Por cierto, desde entonces me siento uno de los seres más bellos de estos tiempos, capaz de seducir a la chica más hermosa de la ciudad… lo que nos lleva de nuevo a la alucinación y sus fatales consecuencias.
De Loof se había inventado a sí mismo y era (y sigue siendo) una invitación irresistible para hacer lo propio, aunque seas petiso, gordo, flaco, pobre o falopero. Por una serie de coincidencias y amigas en común nos hicimos amigos en el 2000, cuando vivía en San Telmo en La Victoria, donde siempre pasaba Blanquita, su hermosa y protectora madre y salía a diario a pasear a Coco, su perrita. Allí, en el 2001 me explicó durante una nota su credo: “Para mí, toda persona tiene que desfilar antes de morir y hay mucha gente que quiero hacer desfilar antes de que yo muera o ellas mueran. Si yo conozco a un chico que tiene un orto increíble, ¿para qué me lo voy a guardar para mí? Lo hago desfilar, para que la gente diga: ¡Que culo increíble tiene ese chico! La vida es una sola, ¿Cuándo vas a tener una ovación si no desfilás en vida?”.
Cuando en el 2016 lo volví a entrevistar en Berazategui también aproveché para hacerle un poco de masajes en los pies, que tenía negros de mugre. Por entonces parecía un hombre derrotado, acosado por fantasmas, rabioso y resentido por haber hecho tanto y no tener un mango; por sentirse ninguneado y a la vez imitado; y, sobre todo, muy triste por la ausencia de su mamá. Sólo un Rey logra volver de un abismo tal, pero también me reconforta saber que sus amigas (en especial Laura Bastet, un ángel guardián) y amigos (su corte) lo apoyó de miles de formas para que volviera a levantarse y consagrarse con la muestra que aún hoy está en el MAMBA.
Diciéndole a todo que sí, alimentándose del derroche de energía, juntando lo irreconciliable, aceptando su salvajismo y despreciando magníficamente el arte moderno y sus momias sagradas, De Loof se dio el lujo de hacer siempre lo que tuvo ganas y supo siempre que lo importante era el brillo, “sea de Jesús o de Ariel La Vogue”.
Leí por ahí que antes de la internación estaba fantasmeando en la editorial Mansalva, lo que nos lleva de nuevo a El Monarca, la deliciosa y áspera peli de Garamona. Se puede ver en Youtube y tiene música de Ulises Conti, y es algo así como un “De Loof de la A a la B” de 32 minutos, que alcanzan para sintonizar con el espíritu místico y poético de Sergio.
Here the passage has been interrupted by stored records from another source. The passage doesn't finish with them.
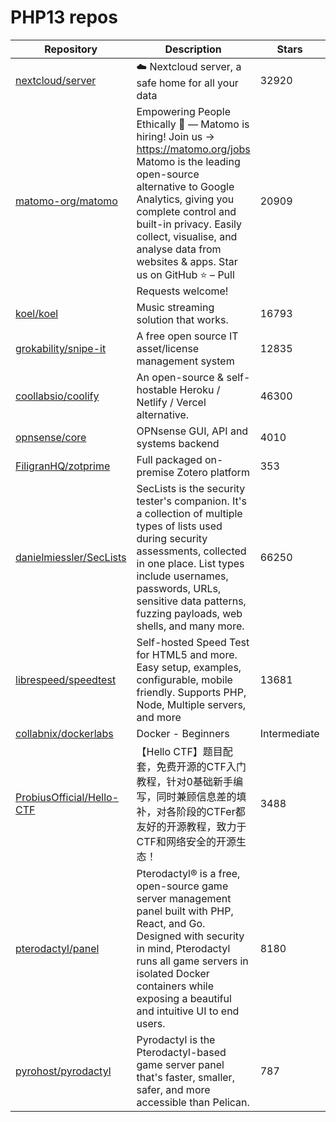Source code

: # PHP13 repos

| Repository                                                                | Description                                                                                                                                                                                                                                                                                                                  | Stars        |          |      |
| ------------------------------------------------------------------------- | ---------------------------------------------------------------------------------------------------------------------------------------------------------------------------------------------------------------------------------------------------------------------------------------------------------------------------- | ------------ | -------- | ---- |
| [nextcloud/server](https://github.com/nextcloud/server)                   | ☁️ Nextcloud server, a safe home for all your data                                                                                                                                                                                                                                                                           | 32920        |          |      |
| [matomo-org/matomo](https://github.com/matomo-org/matomo)                 | Empowering People Ethically 🚀 — Matomo is hiring! Join us → <https://matomo.org/jobs> Matomo is the leading open-source alternative to Google Analytics, giving you complete control and built-in privacy. Easily collect, visualise, and analyse data from websites & apps. Star us on GitHub ⭐️  – Pull Requests welcome! | 20909        |          |      |
| [koel/koel](https://github.com/koel/koel)                                 | Music streaming solution that works.                                                                                                                                                                                                                                                                                         | 16793        |          |      |
| [grokability/snipe-it](https://github.com/grokability/snipe-it)           | A free open source IT asset/license management system                                                                                                                                                                                                                                                                        | 12835        |          |      |
| [coollabsio/coolify](https://github.com/coollabsio/coolify)               | An open-source & self-hostable Heroku / Netlify / Vercel alternative.                                                                                                                                                                                                                                                        | 46300        |          |      |
| [opnsense/core](https://github.com/opnsense/core)                         | OPNsense GUI, API and systems backend                                                                                                                                                                                                                                                                                        | 4010         |          |      |
| [FiligranHQ/zotprime](https://github.com/FiligranHQ/zotprime)             | Full packaged on-premise Zotero platform                                                                                                                                                                                                                                                                                     | 353          |          |      |
| [danielmiessler/SecLists](https://github.com/danielmiessler/SecLists)     | SecLists is the security tester's companion. It's a collection of multiple types of lists used during security assessments, collected in one place. List types include usernames, passwords, URLs, sensitive data patterns, fuzzing payloads, web shells, and many more.                                                     | 66250        |          |      |
| [librespeed/speedtest](https://github.com/librespeed/speedtest)           | Self-hosted Speed Test for HTML5 and more. Easy setup, examples, configurable, mobile friendly. Supports PHP, Node, Multiple servers, and more                                                                                                                                                                               | 13681        |          |      |
| [collabnix/dockerlabs](https://github.com/collabnix/dockerlabs)           | Docker  - Beginners                                                                                                                                                                                                                                                                                                          | Intermediate | Advanced | 7829 |
| [ProbiusOfficial/Hello-CTF](https://github.com/ProbiusOfficial/Hello-CTF) | 【Hello CTF】题目配套，免费开源的CTF入门教程，针对0基础新手编写，同时兼顾信息差的填补，对各阶段的CTFer都友好的开源教程，致力于CTF和网络安全的开源生态！                                                                                                                                                                                                                                       | 3488         |          |      |
| [pterodactyl/panel](https://github.com/pterodactyl/panel)                 | Pterodactyl® is a free, open-source game server management panel built with PHP, React, and Go. Designed with security in mind, Pterodactyl runs all game servers in isolated Docker containers while exposing a beautiful and intuitive UI to end users.                                                                    | 8180         |          |      |
| [pyrohost/pyrodactyl](https://github.com/pyrohost/pyrodactyl)             | Pyrodactyl is the Pterodactyl-based game server panel that's faster, smaller, safer, and more accessible than Pelican.                                                                                                                                                                                                       | 787          |          |      |
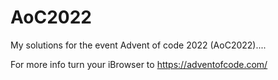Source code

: # AoC2022

My solutions for the event Advent of code 2022 (AoC2022)....

For more info turn your iBrowser to https://adventofcode.com/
Antes de ponerse a rezar el padrenuestro, abre su corazón y se muestra como un religioso, frívolo pero agradecido: “Para mí todos los dones me los dio Dios y me los quitó Dios. Y yo sé que es medio poco ‘intelectual’ creer en Dios, en el Dios de barba, él papá de Jesucristo y todo eso, pero es lo que me enseñaron mis padres y es mi única manera de entender lo que me pasa y porque pude ser artista y del don que tengo. Yo creo en el destino, que está escrito. Yo no morí hoy porque está escrito. Porque no me cuido para nada y no muero y se murió muchísima gente muy joven. Y la única manera de explicarlo es que ya está escrito el día de mi muerte”. De Loof Not Dead.